Like most aspects of technology, this year’s response to the COVID-19 pandemic has changed the market for printing in significant ways. And like many aspects of technology, Epson Americas executives are betting those changes are going to stay in place for a long time after the pandemic, a phenomenon that will change the game for many of its partners.
Speaking at a virtual version of its Ink Boldly partner conference event recently, Mark Matthews, vice president of commercial sales and marketing for Epson Americas, said the company’s first-quarter “shattered all sales record.” And then, days later came the lockdowns. And with it came the changes — the biggest of which was that the enterprise-level print market cratered in a dramatic way. So Matthews detailed how the company pivoted from those devices to the A4 print market, which was suddenly wildly popular in support of people who suddenly needed to do their business print jobs from home.
“The desktop business exploded overnight,” Matthews said, adding that in many cases, customers went from ordering “dozens, to selling hundreds, and even thousands” as the work-from-home reality struck.
To support that motion, Matthews detailed how it pivoted its partner-facing resources at the same time, ramping up virtual training and enablement to support the new A4 demand.
And the company says it believes those changes will continue to be “the new normal” in whatever form the new normal may take. Matthews said the shift from A3 to A4 will continue as people move back into printing largely from the office, a shift he defined as moving from “centralized to de-centralized print in the office,” which means a lot more desktop-class devices in the office, whether that office is in an office building or at home.
“Because of our PrecisionCore technology, we’re uniquely positioned to win,” Matthews said.
That heat-free inkjet technology matters the company asserts, because of its lower energy consumption and waste, as well as speed and consistent image quality.
The company’s partners, in particular its channel of smaller independent dealers, “have been nimble and responded well to this” shift in the market, Matthews reported.
“They’re crushing it,” he said of smaller partners.
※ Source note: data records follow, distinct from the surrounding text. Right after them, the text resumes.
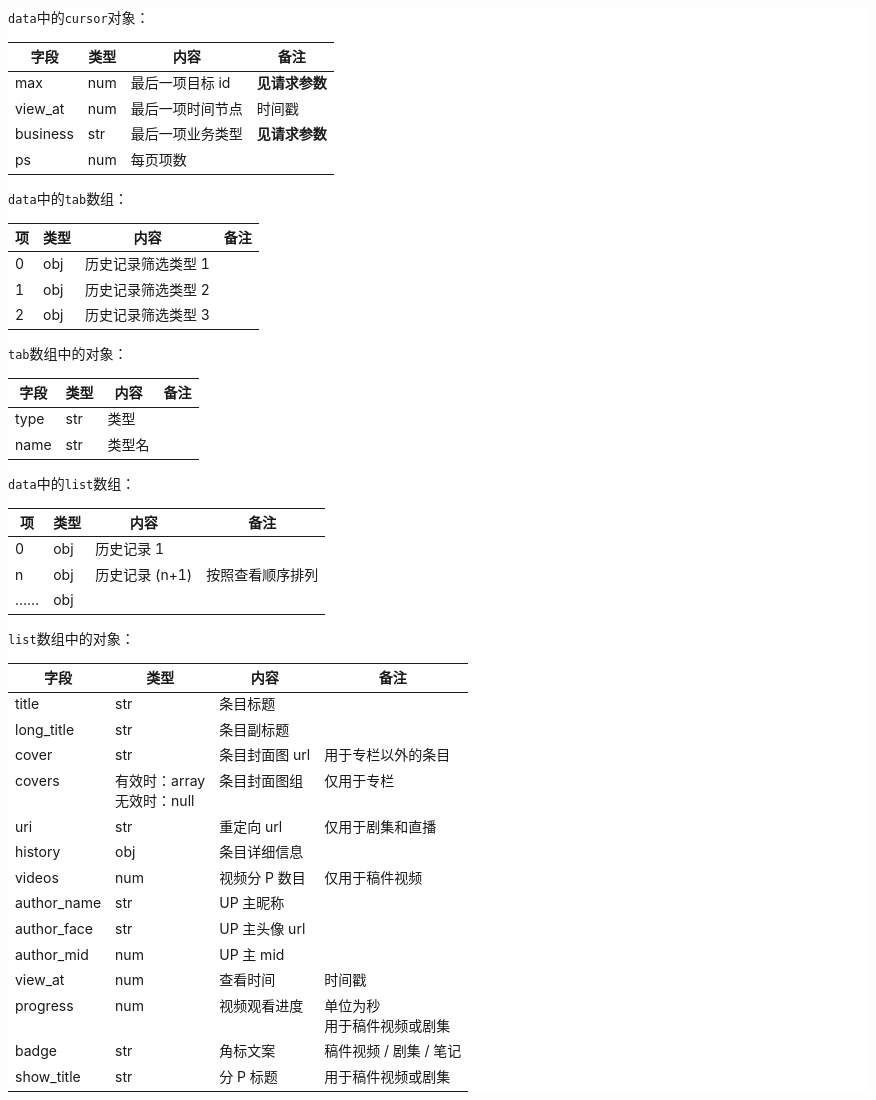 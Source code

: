`data`中的`cursor`对象：

| 字段     | 类型 | 内容             | 备注           |
| -------- | ---- | ---------------- | -------------- |
| max      | num  | 最后一项目标 id  | **见请求参数** |
| view_at  | num  | 最后一项时间节点 | 时间戳         |
| business | str  | 最后一项业务类型 | **见请求参数** |
| ps       | num  | 每页项数         |                |

`data`中的`tab`数组：

| 项   | 类型 | 内容               | 备注 |
| ---- | ---- | ------------------ | ---- |
| 0    | obj  | 历史记录筛选类型 1 |      |
| 1    | obj  | 历史记录筛选类型 2 |      |
| 2    | obj  | 历史记录筛选类型 3 |      |

`tab`数组中的对象：

| 字段 | 类型 | 内容   | 备注 |
| ---- | ---- | ------ | ---- |
| type | str  | 类型   |      |
| name | str  | 类型名 |      |

`data`中的`list`数组：

| 项   | 类型 | 内容           | 备注             |
| ---- | ---- | -------------- | ---------------- |
| 0    | obj  | 历史记录 1     |                  |
| n    | obj  | 历史记录 (n+1) | 按照查看顺序排列 |
| ……   | obj  |                |                  |

`list`数组中的对象：

| 字段        | 类型                            | 内容                     | 备注                                     |
| ----------- | ------------------------------- | ------------------------ | ---------------------------------------- |
| title       | str                             | 条目标题                 |                                          |
| long_title  | str                             | 条目副标题               |                                          |
| cover       | str                             | 条目封面图 url           | 用于专栏以外的条目                       |
| covers      | 有效时：array<br />无效时：null | 条目封面图组             | 仅用于专栏                               |
| uri         | str                             | 重定向 url               | 仅用于剧集和直播                         |
| history     | obj                             | 条目详细信息             |                                          |
| videos      | num                             | 视频分 P 数目            | 仅用于稿件视频                           |
| author_name | str                             | UP 主昵称                |                                          |
| author_face | str                             | UP 主头像 url            |                                          |
| author_mid  | num                             | UP 主 mid                |                                          |
| view_at     | num                             | 查看时间                 | 时间戳                                   |
| progress    | num                             | 视频观看进度             | 单位为秒<br />用于稿件视频或剧集         |
| badge       | str                             | 角标文案                 | 稿件视频 / 剧集 / 笔记                   |
| show_title  | str                             | 分 P 标题                | 用于稿件视频或剧集                       |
At the same time, the company reported it has found a new avenue for sales of its WorkForce Enterprise devices. Joe Contreras, commercial marketing executive for office solutions at Epson Americas, said the company is seeing success selling its largest printers into print houses, where the products provide backup and flexibility to more traditional large-run printing presses at the core of their businesses.
“It increases their volume and their flexibility to print multiple jobs throughout the day,” Contreras said.
Epson will soon debut partner training, collaterals, and lead generation resources to tackle this new opportunity, he said.
Keith Kratzberg, president and CEO of Epson Americas, also detailed other areas of success for the printer vendor in the pandemic era, noting, for example, growth in printers for creating signage and t-shirts related to the U.S. elections and social distancing information signage, as well as the need for more receipt printers to support massively expanded curbside pickup options at retail.
Also at Ink Boldly, the company outlined a number of new or developing partner initiatives. The one most directly linked to the changing nature of a distributed print network is the debut of the Epson National Service Network, which is an effort to create a peer-to-peer group of partners that can provide on-site services — an effect that will likely become more necessary as workers and the printers on which they depend become more distributed. Under the program, partners can register their areas of service expertise and geographic reach, allowing other members to augment their own benches in either of those aspects.
The company also introduced a sales reward program called the Sales Ambassador Program and announced plans to let its Platinum partners bypass distribution and purchase directly from the vendor — a change Matthews described as “the number-one request” of the company’s Platinum partners.
In terms of partner strategy, executives played up the partner impact of working with a vendor that is “under-distributed” in terms of having a smaller partner base, and which does not have its own sales locations, pledging loyalty to partners. Patty O’Brian, director of sales for commercial and end-user at Epson Americas, said it would pursue “rational” partner growth, particularly looking to add partners in geographies or market opportunities where it was today under-represented.